Types of Individual Retirement Accounts
There are several types of IRAs that you can open, its type determines the amount that you can legally contribute in any period of time. You may open a traditional IRA if you are not covered by any other retirement plan, such as a 401k or other employer-sponsored plan. Your filing status may also determine whether you are eligible for any breaks with this account type.
Other IRA types include SIMPLE-- Savings Incentive Match Plan for Employees -- IRAs and SEP -- Simplified Employee Pension -- IRAs, which are employer plans administered and managed by your employer, instead of by you or by a financial institution. You can also open an education IRA to save for authorized education expenses. Lastly, you can open a Roth IRA if your adjusted gross income is below a certain threshold.
IRS Contribution Limits for Tax-Free IRAs
In a traditional IRA, individual account holders can contribute up to $2,000 per year. Joint account holders can contribute up to a total of $4,000 per year. Your contributions are fully deductible if your income is under $55,000 per year for single or head-of-household filers, or under $89,000 for a married couple filing jointly. Partial deductions will apply for incomes under $65,000 for single or head-of-household filers and $109,000 for a married couple filing jointly. In an education IRA, the account holder can contribute a maximum of $500 per year.

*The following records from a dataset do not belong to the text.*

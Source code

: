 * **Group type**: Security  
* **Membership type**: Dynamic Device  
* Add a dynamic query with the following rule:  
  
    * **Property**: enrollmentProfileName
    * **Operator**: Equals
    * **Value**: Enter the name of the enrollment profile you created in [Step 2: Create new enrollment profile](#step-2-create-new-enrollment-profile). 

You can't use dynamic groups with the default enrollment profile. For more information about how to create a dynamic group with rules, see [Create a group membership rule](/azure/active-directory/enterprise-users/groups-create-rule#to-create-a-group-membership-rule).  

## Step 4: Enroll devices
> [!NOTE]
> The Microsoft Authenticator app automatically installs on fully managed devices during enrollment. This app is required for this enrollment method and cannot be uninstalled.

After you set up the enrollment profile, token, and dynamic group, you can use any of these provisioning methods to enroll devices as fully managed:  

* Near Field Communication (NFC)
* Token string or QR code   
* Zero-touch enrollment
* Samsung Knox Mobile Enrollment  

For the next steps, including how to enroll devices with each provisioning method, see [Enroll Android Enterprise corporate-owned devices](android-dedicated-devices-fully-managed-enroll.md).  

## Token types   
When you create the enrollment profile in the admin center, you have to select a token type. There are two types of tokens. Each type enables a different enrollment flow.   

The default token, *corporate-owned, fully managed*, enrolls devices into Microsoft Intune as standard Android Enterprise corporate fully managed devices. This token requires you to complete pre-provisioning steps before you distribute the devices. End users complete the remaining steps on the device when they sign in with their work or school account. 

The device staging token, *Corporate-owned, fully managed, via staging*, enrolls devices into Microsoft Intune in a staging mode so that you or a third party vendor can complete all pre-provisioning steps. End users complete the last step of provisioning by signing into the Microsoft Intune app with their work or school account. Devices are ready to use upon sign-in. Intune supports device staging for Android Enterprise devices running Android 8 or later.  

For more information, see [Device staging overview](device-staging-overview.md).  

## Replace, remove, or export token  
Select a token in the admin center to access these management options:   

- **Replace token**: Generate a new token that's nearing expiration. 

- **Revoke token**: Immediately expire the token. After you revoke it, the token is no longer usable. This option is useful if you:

SEP IRA holders may contribute up to 15 percent of their salary each year. SIMPLE IRA holders may contribute up to $6,500 per year from their salary into their IRA. The funds held in these accounts grow tax-free. However, if any funds are withdrawn prior to you turning 59 1/2, you will be subject to early withdrawal penalties along with taxes due on the accrued funds.
Roth IRA Contributions
Contributions to Roth IRAs are handled differently from other IRAs. With a Roth IRA, contributions are not tax-deductible, but the earnings accumulate and can be withdrawn after just five years without tax liability -- after age 59 1/2. You are eligible to contribute to a Roth IRA if your AGI is under $95,000 as a single or head-of-household filer, or under $150,000 as a married couple filing jointly. Because the contributions are not tax-deductible, there is no maximum contribution amount for a Roth IRA.
Dates and Deadlines
For each filing year, you have until the tax filing deadline of April 15 to make any IRA contributions. If April 15 falls on a weekend, you would have until the following Monday, as that would be the tax deadline.
If you are making a contribution between January 1 and the tax filing deadline (i.e. after December 31 of the tax year) you would need to note with your financial institution that the contribution is for the previous tax year, and not the current tax year. Otherwise, the contribution would default to the current year, and you would not see any benefit in the taxes filed for the previous tax year.